Modifications of Terms and Conditions: We may modify any of the terms and conditions contained in this Agreement, at any time and in our sole discretion. Your
continued use of the Services after any modification shall constitute your consent to such modification. We
do not and will not assume any obligation to notify you of any modification to the Agreement. If any modification
is unacceptable to you, your only recourse is to terminate this Agreement and cease using the Services.
Indemnification
and Liability: You agree and acknowledge that you shall hold us (including but
not limited to all our employees, officers, shareholders, directors, agents, attorneys, vendors, affiliates, subcontractors,
its parents, subsidiaries, suppliers or contract employees) harmless from any liability, loss, claims, and/or expenses related
to any or all email marketing campaigns or hosting services.
Remedies: Except
as otherwise specified, the rights and remedies granted to a party under the Agreement are cumulative and in addition to,
not in lieu of, any other rights and remedies which the party may possess at law or in equity. You agree
that your sole and exclusive remedy for any dissatisfaction with the Services is to discontinue the use of the Services.

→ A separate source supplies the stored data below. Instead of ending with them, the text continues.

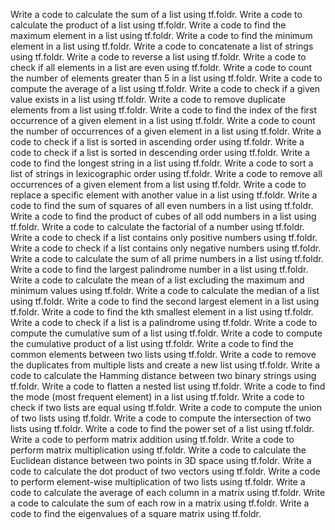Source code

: Write a code to calculate the sum of a list using tf.foldr.
Write a code to calculate the product of a list using tf.foldr.
Write a code to find the maximum element in a list using tf.foldr.
Write a code to find the minimum element in a list using tf.foldr.
Write a code to concatenate a list of strings using tf.foldr.
Write a code to reverse a list using tf.foldr.
Write a code to check if all elements in a list are even using tf.foldr.
Write a code to count the number of elements greater than 5 in a list using tf.foldr.
Write a code to compute the average of a list using tf.foldr.
Write a code to check if a given value exists in a list using tf.foldr.
Write a code to remove duplicate elements from a list using tf.foldr.
Write a code to find the index of the first occurrence of a given element in a list using tf.foldr.
Write a code to count the number of occurrences of a given element in a list using tf.foldr.
Write a code to check if a list is sorted in ascending order using tf.foldr.
Write a code to check if a list is sorted in descending order using tf.foldr.
Write a code to find the longest string in a list using tf.foldr.
Write a code to sort a list of strings in lexicographic order using tf.foldr.
Write a code to remove all occurrences of a given element from a list using tf.foldr.
Write a code to replace a specific element with another value in a list using tf.foldr.
Write a code to find the sum of squares of all even numbers in a list using tf.foldr.
Write a code to find the product of cubes of all odd numbers in a list using tf.foldr.
Write a code to calculate the factorial of a number using tf.foldr.
Write a code to check if a list contains only positive numbers using tf.foldr.
Write a code to check if a list contains only negative numbers using tf.foldr.
Write a code to calculate the sum of all prime numbers in a list using tf.foldr.
Write a code to find the largest palindrome number in a list using tf.foldr.
Write a code to calculate the mean of a list excluding the maximum and minimum values using tf.foldr.
Write a code to calculate the median of a list using tf.foldr.
Write a code to find the second largest element in a list using tf.foldr.
Write a code to find the kth smallest element in a list using tf.foldr.
Write a code to check if a list is a palindrome using tf.foldr.
Write a code to compute the cumulative sum of a list using tf.foldr.
Write a code to compute the cumulative product of a list using tf.foldr.
Write a code to find the common elements between two lists using tf.foldr.
Write a code to remove the duplicates from multiple lists and create a new list using tf.foldr.
Write a code to calculate the Hamming distance between two binary strings using tf.foldr.
Write a code to flatten a nested list using tf.foldr.
Write a code to find the mode (most frequent element) in a list using tf.foldr.
Write a code to check if two lists are equal using tf.foldr.
Write a code to compute the union of two lists using tf.foldr.
Write a code to compute the intersection of two lists using tf.foldr.
Write a code to find the power set of a list using tf.foldr.
Write a code to perform matrix addition using tf.foldr.
Write a code to perform matrix multiplication using tf.foldr.
Write a code to calculate the Euclidean distance between two points in 3D space using tf.foldr.
Write a code to calculate the dot product of two vectors using tf.foldr.
Write a code to perform element-wise multiplication of two lists using tf.foldr.
Write a code to calculate the average of each column in a matrix using tf.foldr.
Write a code to calculate the sum of each row in a matrix using tf.foldr.
Write a code to find the eigenvalues of a square matrix using tf.foldr.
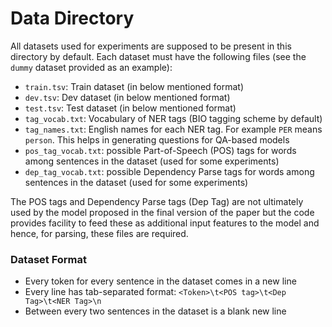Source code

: # Data Directory

All datasets used for experiments are supposed to be present in this directory by default. Each dataset must have the following files (see the `dummy` dataset provided as an example):
* `train.tsv`: Train dataset (in below mentioned format)
* `dev.tsv`: Dev dataset (in below mentioned format)
* `test.tsv`: Test dataset (in below mentioned format)
* `tag_vocab.txt`: Vocabulary of NER tags (BIO tagging scheme by default)
* `tag_names.txt`: English names for each NER tag. For example `PER` means `person`. This helps in generating questions for QA-based models
* `pos_tag_vocab.txt`: possible Part-of-Speech (POS) tags for words among sentences in the dataset (used for some experiments)
* `dep_tag_vocab.txt`: possible Dependency Parse tags for words among sentences in the dataset (used for some experiments)

The POS tags and Dependency Parse tags (Dep Tag) are not ultimately used by the model proposed in the final version of the paper but the code provides facility to feed these as additional input features to the model and hence, for parsing, these files are required. 

### Dataset Format

* Every token for every sentence in the dataset comes in a new line
* Every line has tab-separated format: `<Token>\t<POS tag>\t<Dep Tag>\t<NER Tag>\n`
* Between every two sentences in the dataset is a blank new line

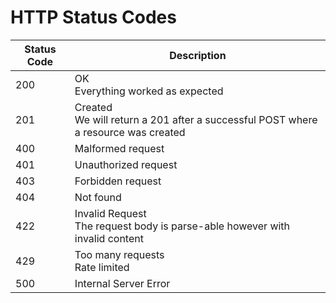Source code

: # HTTP Status Codes
Status Code | Description
----------- | -----------
200 | OK<br>Everything worked as expected
201 | Created<br>We will return a 201 after a successful POST where a resource was created
400 | Malformed request
401 | Unauthorized request
403 | Forbidden request
404 | Not found
422 | Invalid Request<br>The request body is parse-able however with invalid content
429 | Too many requests<br>Rate limited
500 | Internal Server Error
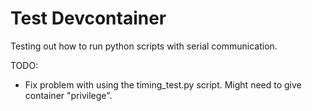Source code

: # Test Devcontainer


Testing out how to run python scripts with serial communication.


TODO:
- Fix problem with using the timing_test.py script. Might need to give container "privilege".

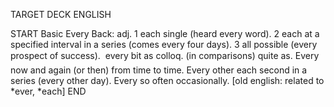 TARGET DECK
ENGLISH

START
Basic
Every
Back: adj. 1 each single (heard every word). 2 each at a specified interval in a series (comes every four days). 3 all possible (every prospect of success).  every bit as colloq. (in comparisons) quite as. Every now and again (or then) from time to time. Every other each second in a series (every other day). Every so often occasionally. [old english: related to *ever, *each]
END
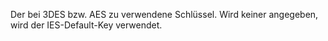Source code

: Der bei 3DES bzw. AES zu verwendene Schlüssel. Wird keiner angegeben, wird der IES-Default-Key verwendet.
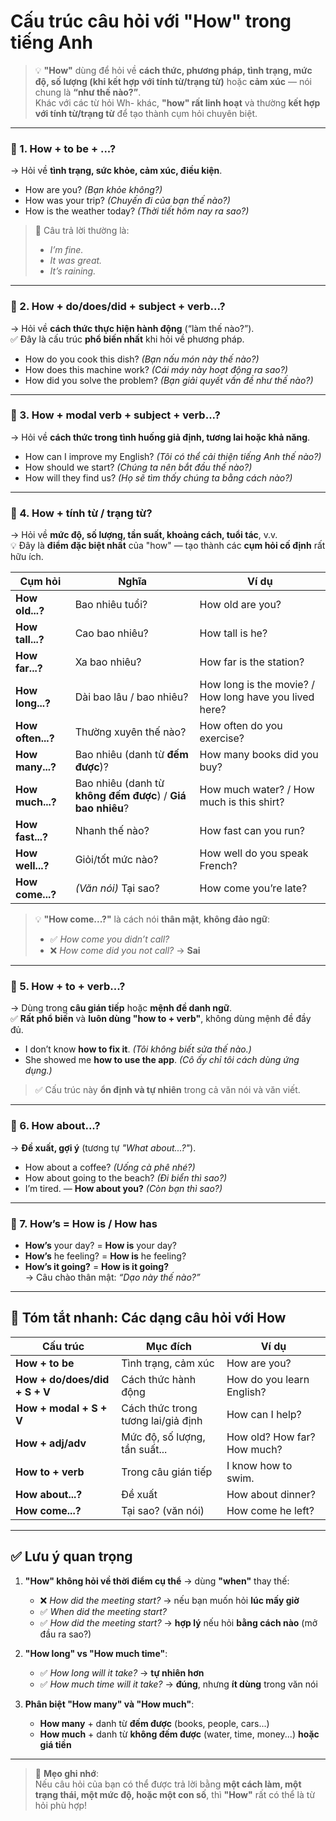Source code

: # Cấu trúc câu hỏi với "How" trong tiếng Anh

> 💡 **"How"** dùng để hỏi về **cách thức, phương pháp, tình trạng, mức độ, số lượng (khi kết hợp với tính từ/trạng từ)** hoặc **cảm xúc** — nói chung là **“như thế nào?”**.  
> Khác với các từ hỏi Wh- khác, **"how" rất linh hoạt** và thường **kết hợp với tính từ/trạng từ** để tạo thành cụm hỏi chuyên biệt.

---

### 🔸 1. **How + to be + ...?**  
→ Hỏi về **tình trạng, sức khỏe, cảm xúc, điều kiện**.

- How are you? *(Bạn khỏe không?)*  
- How was your trip? *(Chuyến đi của bạn thế nào?)*  
- How is the weather today? *(Thời tiết hôm nay ra sao?)*

> 💬 Câu trả lời thường là:  
> - *I’m fine.*  
> - *It was great.*  
> - *It’s raining.*

---

### 🔸 2. **How + do/does/did + subject + verb...?**  
→ Hỏi về **cách thức thực hiện hành động** (“làm thế nào?”).  
✅ Đây là cấu trúc **phổ biến nhất** khi hỏi về phương pháp.

- How do you cook this dish? *(Bạn nấu món này thế nào?)*  
- How does this machine work? *(Cái máy này hoạt động ra sao?)*  
- How did you solve the problem? *(Bạn giải quyết vấn đề như thế nào?)*

---

### 🔸 3. **How + modal verb + subject + verb...?**  
→ Hỏi về **cách thức trong tình huống giả định, tương lai hoặc khả năng**.

- How can I improve my English? *(Tôi có thể cải thiện tiếng Anh thế nào?)*  
- How should we start? *(Chúng ta nên bắt đầu thế nào?)*  
- How will they find us? *(Họ sẽ tìm thấy chúng ta bằng cách nào?)*

---

### 🔸 4. **How + tính từ / trạng từ?**  
→ Hỏi về **mức độ, số lượng, tần suất, khoảng cách, tuổi tác**, v.v.  
💡 Đây là **điểm đặc biệt nhất** của "how" — tạo thành các **cụm hỏi cố định** rất hữu ích.

| Cụm hỏi | Nghĩa | Ví dụ |
|--------|------|------|
| **How old...?** | Bao nhiêu tuổi? | How old are you? |
| **How tall...?** | Cao bao nhiêu? | How tall is he? |
| **How far...?** | Xa bao nhiêu? | How far is the station? |
| **How long...?** | Dài bao lâu / bao nhiêu? | How long is the movie? / How long have you lived here? |
| **How often...?** | Thường xuyên thế nào? | How often do you exercise? |
| **How many...?** | Bao nhiêu (danh từ **đếm được**)? | How many books did you buy? |
| **How much...?** | Bao nhiêu (danh từ **không đếm được**) / **Giá bao nhiêu**? | How much water? / How much is this shirt? |
| **How fast...?** | Nhanh thế nào? | How fast can you run? |
| **How well...?** | Giỏi/tốt mức nào? | How well do you speak French? |
| **How come...?** | *(Văn nói)* Tại sao? | How come you’re late? |

> 💡 **"How come...?"** là cách nói **thân mật**, **không đảo ngữ**:  
> - ✅ *How come you didn’t call?*  
> - ❌ *How come did you not call?* → **Sai**

---

### 🔸 5. **How + to + verb...?**  
→ Dùng trong **câu gián tiếp** hoặc **mệnh đề danh ngữ**.  
✅ **Rất phổ biến** và **luôn dùng "how to + verb"**, không dùng mệnh đề đầy đủ.

- I don’t know **how to fix it**. *(Tôi không biết sửa thế nào.)*  
- She showed me **how to use the app**. *(Cô ấy chỉ tôi cách dùng ứng dụng.)*

> ✅ Cấu trúc này **ổn định và tự nhiên** trong cả văn nói và văn viết.

---

### 🔸 6. **How about...?**  
→ **Đề xuất, gợi ý** (tương tự *"What about...?"*).

- How about a coffee? *(Uống cà phê nhé?)*  
- How about going to the beach? *(Đi biển thì sao?)*  
- I’m tired. — **How about you?** *(Còn bạn thì sao?)*

---

### 🔸 7. **How’s = How is / How has**

- **How’s** your day? = **How is** your day?  
- **How’s** he feeling? = **How is** he feeling?  
- **How’s it going?** = **How is it going?**  
  → Câu chào thân mật: *“Dạo này thế nào?”*

---

## 📌 Tóm tắt nhanh: Các dạng câu hỏi với **How**

| Cấu trúc | Mục đích | Ví dụ |
|--------|--------|------|
| **How + to be** | Tình trạng, cảm xúc | How are you? |
| **How + do/does/did + S + V** | Cách thức hành động | How do you learn English? |
| **How + modal + S + V** | Cách thức trong tương lai/giả định | How can I help? |
| **How + adj/adv** | Mức độ, số lượng, tần suất... | How old? How far? How much? |
| **How to + verb** | Trong câu gián tiếp | I know how to swim. |
| **How about...?** | Đề xuất | How about dinner? |
| **How come...?** | Tại sao? (văn nói) | How come he left? |

---

## ✅ Lưu ý quan trọng

1. **"How" không hỏi về thời điểm cụ thể** → dùng **"when"** thay thế:  
   - ❌ *How did the meeting start?* → nếu bạn muốn hỏi **lúc mấy giờ**  
   - ✅ *When did the meeting start?*  
   - ✅ *How did the meeting start?* → **hợp lý** nếu hỏi **bằng cách nào** (mở đầu ra sao?)

2. **"How long" vs "How much time"**:  
   - ✅ *How long will it take?* → **tự nhiên hơn**  
   - ✅ *How much time will it take?* → **đúng**, nhưng **ít dùng** trong văn nói

3. **Phân biệt "How many" và "How much"**:  
   - **How many** + danh từ **đếm được** (books, people, cars...)  
   - **How much** + danh từ **không đếm được** (water, time, money...) **hoặc giá tiền**

---

> 🌟 **Mẹo ghi nhớ**:  
> Nếu câu hỏi của bạn có thể được trả lời bằng **một cách làm, một trạng thái, một mức độ, hoặc một con số**, thì **"How"** rất có thể là từ hỏi phù hợp!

You agree that in no event shall we ever be liable to you for more than the actual dollar amount you paid to us for
the Services.
LIMITATIONS OF LIABILITY: EXCLUDING THE YOUR OBLIGATIONS, SETFORTH ABOVE, UNDER NO CIRCUMSTANCES,
INCLUDING, WITHOUT LIMITATION, NEGLIGENCE, SHALL WE (INCLUDING BUT NOT LIMITED TO OUR EMPLOYEES, OFFICERS, SHAREHOLDERS, DIRECTORS,
AGENTS, ATTORNEYS, VENDORS, AFFILIATES, SUBCONTRACTORS, OUR PARENTS, SUBSIDIARIES, SUPPLIERS OR CONTRACT EMPLOYEES) BE LIABLE
FOR ANY DIRECT, INDIRECT, INCIDENTAL, SPECIAL OR CONSEQUENTIAL DAMAGES, RESULTING FROM THE USE OR INABILITY TO USE OUR SERVICES
AND/OR PRODUCTS OR FOR THE PROCURMENT OF SUBSTITUTE GOODS AND SERVICES OR MESSAGES RECEIVED OR TRANSACTIONS ENTERED INTO BY
MEANS OF OR THROUGH OUR PRODUCTS OR SERVICES, OR RESULTING FROM UNAUTHORIZED ACCESS TO OR ALTERATION OF YOUR TRANSMISSIONS
OR DATA, OR OTHER INFORMATION THAT IS SENT OR RECEIVED OR NOT SENT OR NOT RECEIVED, OR STORED OR NOT STORED, INCLUDING BUT
NOT LIMITED TO, DAMAGES FOR LOST PROFITS, USE, DATA OR OTHER INTANGIBLES, EVEN IF WE HAVE BEEN ADVISED OF THE POSSIBILITY
OF SUCH DAMAGES. YOU AGREE THAT WE SHALL NOT BE LIABLE FOR ANY FAILURE TO DELIVER, HOLD OR STORE EMAIL
OR DATA TRANSMITED, STORED OR USED BY OUR PRODUCTS AND/OR SERVICES. WITHOUT LIMITING ANY OF THE FOREGOING,
YOU AGREES THAT WE ARE NOT RESPONSIBLE FOR ANY OF YOUR MATERIALS (INCLUDING BUT NOT LIMITED TO YOUR MESSAGES, IMAGES, DATA
OR OTHER INFORMATION) RESIDING IN OUR NETWORK HARDWARE OR SYSTEMS. YOU ARE RESPONSIBLE FOR BACKING-UP YOUR
OWN MATERIALS, REGARDLESS OF WHETHER SAID MATERIALS ARE PRODUCED THROUGH THE USE OF OUR PRODUCTS AND/OR SERVICES.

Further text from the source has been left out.